Everyone on both sides of the street … and everyone on the street behind mine … has complained to candy about tessa’s messy lot, and her dilapidated house: candy does nothing. Candy makes everyone else follow the Park Rules strictly – but turns a blind eye to tessa’s rat-hole, and has permanently shut off her ears to tenant’s complaints that she do something.

And now, Tessa’s overhang-tree-litter has compromised our new roofing.

I am seriously pissed. This roof is only 3 years old … and supposed to be moss-resistant’ that was one of the deciding factors of going with that roof laying business. This was spendy roofing!

Roofing is not cheap. 

I am not a rich Widow.

I am righteously pissed.

And I am thankful the moss was attended to this morning, by this gracious stranger. Bob always took care of our roofs – he stayed on top of it, and we never had roof issues.

But Bob left Earth before he could do his annual roof check of our new home; and Kerry and Casey were as grief-stricken as I was the Winter of 2018, when they graciously and lovingly cleared my gutters for me after Bob graduated.

If the moss was there then; it was unnoticed. 

Our hearts were heavy.

Our thinking was sketchy.

Looking at the roof was not something I thought to do throughout 2019; or 2020.

I will do it going forward.

I thanked Jared and his helper, paid them, and smiled when I looked out my clean windows, no longer streaked with wildfire ashy residue from the ‘summer of love’ fire torching’s.

(https://jeastofeden.blogspot.com/2020_09_11_archive.html)

The rain briefly stopped and the gray clouds rolled back enough, to let sunshine flood the room through the sparkling clean windows.

Warmed by nature’s brightness, and the generosity of strangers; I decided to dust, and wipe down surfaces that have been neglected since my leg started acting up.

All day long, I only used 1 prescribed Ibuprofen tablet (roughly 2½ regular tablets).
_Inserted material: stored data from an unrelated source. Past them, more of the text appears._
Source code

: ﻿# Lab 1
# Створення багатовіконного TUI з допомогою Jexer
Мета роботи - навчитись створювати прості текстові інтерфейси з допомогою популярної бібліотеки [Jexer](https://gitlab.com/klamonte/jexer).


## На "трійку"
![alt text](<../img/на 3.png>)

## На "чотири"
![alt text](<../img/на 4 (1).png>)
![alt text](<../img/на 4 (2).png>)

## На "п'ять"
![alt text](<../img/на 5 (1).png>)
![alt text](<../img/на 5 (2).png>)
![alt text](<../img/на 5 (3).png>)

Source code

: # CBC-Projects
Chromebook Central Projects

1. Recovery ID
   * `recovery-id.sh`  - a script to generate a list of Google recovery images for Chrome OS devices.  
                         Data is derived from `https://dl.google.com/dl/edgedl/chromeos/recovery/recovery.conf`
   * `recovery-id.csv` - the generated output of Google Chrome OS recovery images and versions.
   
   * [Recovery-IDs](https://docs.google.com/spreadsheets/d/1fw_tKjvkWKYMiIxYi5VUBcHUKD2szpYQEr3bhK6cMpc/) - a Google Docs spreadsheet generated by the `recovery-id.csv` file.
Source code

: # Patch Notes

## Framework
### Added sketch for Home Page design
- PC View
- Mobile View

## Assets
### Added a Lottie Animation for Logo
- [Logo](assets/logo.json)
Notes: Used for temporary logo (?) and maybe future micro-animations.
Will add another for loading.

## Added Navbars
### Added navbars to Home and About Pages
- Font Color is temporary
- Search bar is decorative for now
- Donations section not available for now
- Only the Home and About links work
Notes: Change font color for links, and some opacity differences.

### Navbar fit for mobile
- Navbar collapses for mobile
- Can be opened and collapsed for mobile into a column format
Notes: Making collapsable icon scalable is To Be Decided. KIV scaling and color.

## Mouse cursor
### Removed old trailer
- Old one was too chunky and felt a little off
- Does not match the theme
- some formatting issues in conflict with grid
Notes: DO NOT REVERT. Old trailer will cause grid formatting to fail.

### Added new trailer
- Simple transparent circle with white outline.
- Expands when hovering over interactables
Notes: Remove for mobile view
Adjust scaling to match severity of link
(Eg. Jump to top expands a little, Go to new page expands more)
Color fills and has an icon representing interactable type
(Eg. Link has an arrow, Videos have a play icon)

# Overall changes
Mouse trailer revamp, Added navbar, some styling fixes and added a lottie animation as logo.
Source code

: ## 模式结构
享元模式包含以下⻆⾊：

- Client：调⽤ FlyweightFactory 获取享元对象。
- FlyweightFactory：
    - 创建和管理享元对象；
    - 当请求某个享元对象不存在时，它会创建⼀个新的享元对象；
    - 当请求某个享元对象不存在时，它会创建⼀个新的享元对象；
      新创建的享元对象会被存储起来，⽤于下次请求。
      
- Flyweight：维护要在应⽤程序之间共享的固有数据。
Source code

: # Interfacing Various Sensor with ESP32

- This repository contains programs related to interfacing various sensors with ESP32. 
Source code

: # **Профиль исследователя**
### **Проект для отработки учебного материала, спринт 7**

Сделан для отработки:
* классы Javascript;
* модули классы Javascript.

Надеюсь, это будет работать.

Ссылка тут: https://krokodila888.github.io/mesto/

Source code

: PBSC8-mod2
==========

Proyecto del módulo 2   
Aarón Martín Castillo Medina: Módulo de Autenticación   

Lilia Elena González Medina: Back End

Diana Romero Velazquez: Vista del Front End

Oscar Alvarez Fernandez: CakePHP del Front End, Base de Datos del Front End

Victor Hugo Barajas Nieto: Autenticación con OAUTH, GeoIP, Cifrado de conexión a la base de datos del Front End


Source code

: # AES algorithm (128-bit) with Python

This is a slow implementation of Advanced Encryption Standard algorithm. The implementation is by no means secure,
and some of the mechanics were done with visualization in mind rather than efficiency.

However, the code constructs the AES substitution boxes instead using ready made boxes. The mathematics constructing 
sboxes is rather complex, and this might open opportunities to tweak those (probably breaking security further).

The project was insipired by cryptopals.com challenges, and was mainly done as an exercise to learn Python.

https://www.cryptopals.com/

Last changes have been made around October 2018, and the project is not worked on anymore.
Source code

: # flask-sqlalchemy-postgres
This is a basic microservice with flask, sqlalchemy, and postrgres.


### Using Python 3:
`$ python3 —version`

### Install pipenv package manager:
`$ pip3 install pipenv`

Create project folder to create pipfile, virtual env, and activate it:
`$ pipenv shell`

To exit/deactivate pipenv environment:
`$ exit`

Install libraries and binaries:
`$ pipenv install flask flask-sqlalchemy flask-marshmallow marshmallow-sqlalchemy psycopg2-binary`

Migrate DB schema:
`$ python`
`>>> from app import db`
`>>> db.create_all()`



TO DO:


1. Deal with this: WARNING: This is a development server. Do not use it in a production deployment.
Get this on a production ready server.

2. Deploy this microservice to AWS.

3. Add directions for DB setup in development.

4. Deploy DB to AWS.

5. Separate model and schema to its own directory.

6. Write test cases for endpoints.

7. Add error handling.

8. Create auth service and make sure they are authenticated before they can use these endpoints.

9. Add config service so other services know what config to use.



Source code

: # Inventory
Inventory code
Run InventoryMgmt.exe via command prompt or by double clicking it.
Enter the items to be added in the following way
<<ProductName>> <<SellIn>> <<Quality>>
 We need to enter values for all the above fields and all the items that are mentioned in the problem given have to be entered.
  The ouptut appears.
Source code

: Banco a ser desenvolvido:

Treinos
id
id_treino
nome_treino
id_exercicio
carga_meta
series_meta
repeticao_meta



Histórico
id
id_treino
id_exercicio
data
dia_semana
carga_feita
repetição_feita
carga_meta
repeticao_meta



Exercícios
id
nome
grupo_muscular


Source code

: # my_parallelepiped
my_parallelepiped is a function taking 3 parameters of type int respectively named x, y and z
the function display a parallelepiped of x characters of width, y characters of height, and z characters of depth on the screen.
I cleaned house and did laundry; there was some discomfort, but it did not incapacitate me; for that I am thankful. I want to get back to a normal life again. I have to drive. I have to grocery shop. I have to clean house, do laundry, cook meals … no one is going to do these things for me: and I don’t want them to, even if people were available.

And I don’t want to be reliant on painkillers.

I want to do for me – with clarity.

Cleaning house, and squatting low to do so: NO PAIN.

I was able to do that today.

THANK YOU, YESHUA!

Not at turbo-speed like I normally do; and not all in one fell swoop, like I used to do. I worked in slo-mo, one room at a time – with breaks between.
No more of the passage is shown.